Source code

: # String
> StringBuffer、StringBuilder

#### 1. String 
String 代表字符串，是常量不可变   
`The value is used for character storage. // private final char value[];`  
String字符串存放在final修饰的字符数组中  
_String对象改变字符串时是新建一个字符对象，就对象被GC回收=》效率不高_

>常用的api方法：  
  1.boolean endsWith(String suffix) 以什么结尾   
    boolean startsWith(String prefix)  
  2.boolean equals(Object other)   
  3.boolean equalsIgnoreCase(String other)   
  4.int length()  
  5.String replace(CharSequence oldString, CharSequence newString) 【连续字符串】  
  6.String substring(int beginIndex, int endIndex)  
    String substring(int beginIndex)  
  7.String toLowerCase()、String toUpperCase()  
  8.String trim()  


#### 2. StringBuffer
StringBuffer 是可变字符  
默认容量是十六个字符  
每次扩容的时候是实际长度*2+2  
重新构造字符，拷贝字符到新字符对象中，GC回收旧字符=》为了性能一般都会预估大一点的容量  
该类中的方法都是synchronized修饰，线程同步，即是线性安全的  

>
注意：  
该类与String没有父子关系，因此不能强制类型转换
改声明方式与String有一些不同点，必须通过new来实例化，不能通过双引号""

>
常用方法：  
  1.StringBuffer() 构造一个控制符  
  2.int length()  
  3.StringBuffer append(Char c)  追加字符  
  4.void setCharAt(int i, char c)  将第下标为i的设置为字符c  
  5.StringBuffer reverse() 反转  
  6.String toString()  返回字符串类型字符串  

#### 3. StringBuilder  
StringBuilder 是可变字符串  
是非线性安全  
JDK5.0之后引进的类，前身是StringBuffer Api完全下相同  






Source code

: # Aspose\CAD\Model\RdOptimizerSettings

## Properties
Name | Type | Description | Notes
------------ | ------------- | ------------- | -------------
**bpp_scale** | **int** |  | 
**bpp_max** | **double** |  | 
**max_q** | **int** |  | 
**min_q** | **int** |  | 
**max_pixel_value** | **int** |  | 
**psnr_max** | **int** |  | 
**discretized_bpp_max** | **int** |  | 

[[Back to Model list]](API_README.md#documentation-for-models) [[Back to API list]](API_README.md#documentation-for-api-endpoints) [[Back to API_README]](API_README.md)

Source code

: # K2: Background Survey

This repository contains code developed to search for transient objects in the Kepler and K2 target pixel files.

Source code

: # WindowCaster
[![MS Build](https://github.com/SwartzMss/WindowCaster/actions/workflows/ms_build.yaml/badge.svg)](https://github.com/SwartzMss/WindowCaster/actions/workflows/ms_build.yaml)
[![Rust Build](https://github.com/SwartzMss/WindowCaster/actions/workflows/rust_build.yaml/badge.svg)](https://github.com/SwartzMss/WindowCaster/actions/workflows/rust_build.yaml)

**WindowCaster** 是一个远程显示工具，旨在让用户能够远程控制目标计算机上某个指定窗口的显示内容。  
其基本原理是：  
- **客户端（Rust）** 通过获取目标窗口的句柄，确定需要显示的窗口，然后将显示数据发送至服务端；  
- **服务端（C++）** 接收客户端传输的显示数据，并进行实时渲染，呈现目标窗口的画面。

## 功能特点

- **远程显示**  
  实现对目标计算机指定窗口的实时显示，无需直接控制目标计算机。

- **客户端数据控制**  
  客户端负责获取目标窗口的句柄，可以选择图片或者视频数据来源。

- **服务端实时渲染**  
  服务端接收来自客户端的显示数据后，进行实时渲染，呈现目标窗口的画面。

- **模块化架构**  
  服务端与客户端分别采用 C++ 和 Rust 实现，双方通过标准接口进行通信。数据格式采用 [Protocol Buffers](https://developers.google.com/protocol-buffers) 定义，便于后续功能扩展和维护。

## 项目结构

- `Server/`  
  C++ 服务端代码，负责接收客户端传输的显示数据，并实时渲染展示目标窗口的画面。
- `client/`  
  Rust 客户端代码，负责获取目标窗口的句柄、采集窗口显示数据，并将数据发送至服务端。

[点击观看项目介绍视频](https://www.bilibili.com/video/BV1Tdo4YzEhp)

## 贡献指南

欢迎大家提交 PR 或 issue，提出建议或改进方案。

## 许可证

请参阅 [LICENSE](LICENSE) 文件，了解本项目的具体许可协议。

■ ■ ■ ■

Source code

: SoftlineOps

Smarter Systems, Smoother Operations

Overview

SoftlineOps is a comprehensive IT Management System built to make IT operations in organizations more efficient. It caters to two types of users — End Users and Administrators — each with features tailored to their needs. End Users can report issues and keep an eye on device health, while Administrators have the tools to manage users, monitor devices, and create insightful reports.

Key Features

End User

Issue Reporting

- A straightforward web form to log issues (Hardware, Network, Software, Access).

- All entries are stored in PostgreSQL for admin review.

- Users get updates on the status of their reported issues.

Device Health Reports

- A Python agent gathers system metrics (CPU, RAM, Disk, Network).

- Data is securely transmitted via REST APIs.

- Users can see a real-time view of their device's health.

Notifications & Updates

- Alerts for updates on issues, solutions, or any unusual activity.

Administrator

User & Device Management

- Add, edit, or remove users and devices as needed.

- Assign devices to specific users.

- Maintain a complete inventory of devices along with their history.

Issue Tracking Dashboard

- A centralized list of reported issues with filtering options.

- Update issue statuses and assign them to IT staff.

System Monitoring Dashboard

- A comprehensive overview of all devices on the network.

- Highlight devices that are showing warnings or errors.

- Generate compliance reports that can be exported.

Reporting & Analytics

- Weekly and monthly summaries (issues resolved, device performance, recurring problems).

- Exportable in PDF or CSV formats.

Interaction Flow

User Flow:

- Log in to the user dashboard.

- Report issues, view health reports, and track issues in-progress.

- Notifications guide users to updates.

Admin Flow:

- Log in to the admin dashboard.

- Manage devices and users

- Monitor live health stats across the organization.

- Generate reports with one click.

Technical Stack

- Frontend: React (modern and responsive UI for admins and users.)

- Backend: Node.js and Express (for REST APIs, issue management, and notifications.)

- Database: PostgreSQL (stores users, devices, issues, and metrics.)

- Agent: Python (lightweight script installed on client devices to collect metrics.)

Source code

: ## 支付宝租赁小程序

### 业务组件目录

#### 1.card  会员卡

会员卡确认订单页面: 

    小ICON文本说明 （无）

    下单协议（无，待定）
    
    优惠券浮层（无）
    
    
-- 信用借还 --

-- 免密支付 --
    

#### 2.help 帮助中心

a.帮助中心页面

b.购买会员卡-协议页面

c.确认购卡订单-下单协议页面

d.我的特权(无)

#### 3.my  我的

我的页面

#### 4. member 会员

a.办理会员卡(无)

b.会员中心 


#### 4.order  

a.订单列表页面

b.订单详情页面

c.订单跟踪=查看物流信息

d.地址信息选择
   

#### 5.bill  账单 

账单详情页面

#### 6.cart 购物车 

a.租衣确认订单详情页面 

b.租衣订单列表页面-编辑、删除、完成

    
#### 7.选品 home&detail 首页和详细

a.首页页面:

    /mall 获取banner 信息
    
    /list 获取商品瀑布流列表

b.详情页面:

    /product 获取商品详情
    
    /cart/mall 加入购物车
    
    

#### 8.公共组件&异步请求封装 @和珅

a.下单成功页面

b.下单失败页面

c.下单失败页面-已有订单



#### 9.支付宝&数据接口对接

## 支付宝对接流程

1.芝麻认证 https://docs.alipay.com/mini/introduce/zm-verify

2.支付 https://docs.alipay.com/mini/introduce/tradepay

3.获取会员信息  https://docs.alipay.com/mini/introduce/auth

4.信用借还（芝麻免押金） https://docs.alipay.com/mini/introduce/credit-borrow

■ ■ ■ ■

Task requirements >>
Among the records above, only the lines between the line holding "- Update issue" and the line holding "Reporting & Analytics", inclusive, are to be output, exactly as written.

Solution for this problem >>
- Update issue statuses and assign them to IT staff.

System Monitoring Dashboard

- A comprehensive overview of all devices on the network.

- Highlight devices that are showing warnings or errors.

- Generate compliance reports that can be exported.

Reporting & Analytics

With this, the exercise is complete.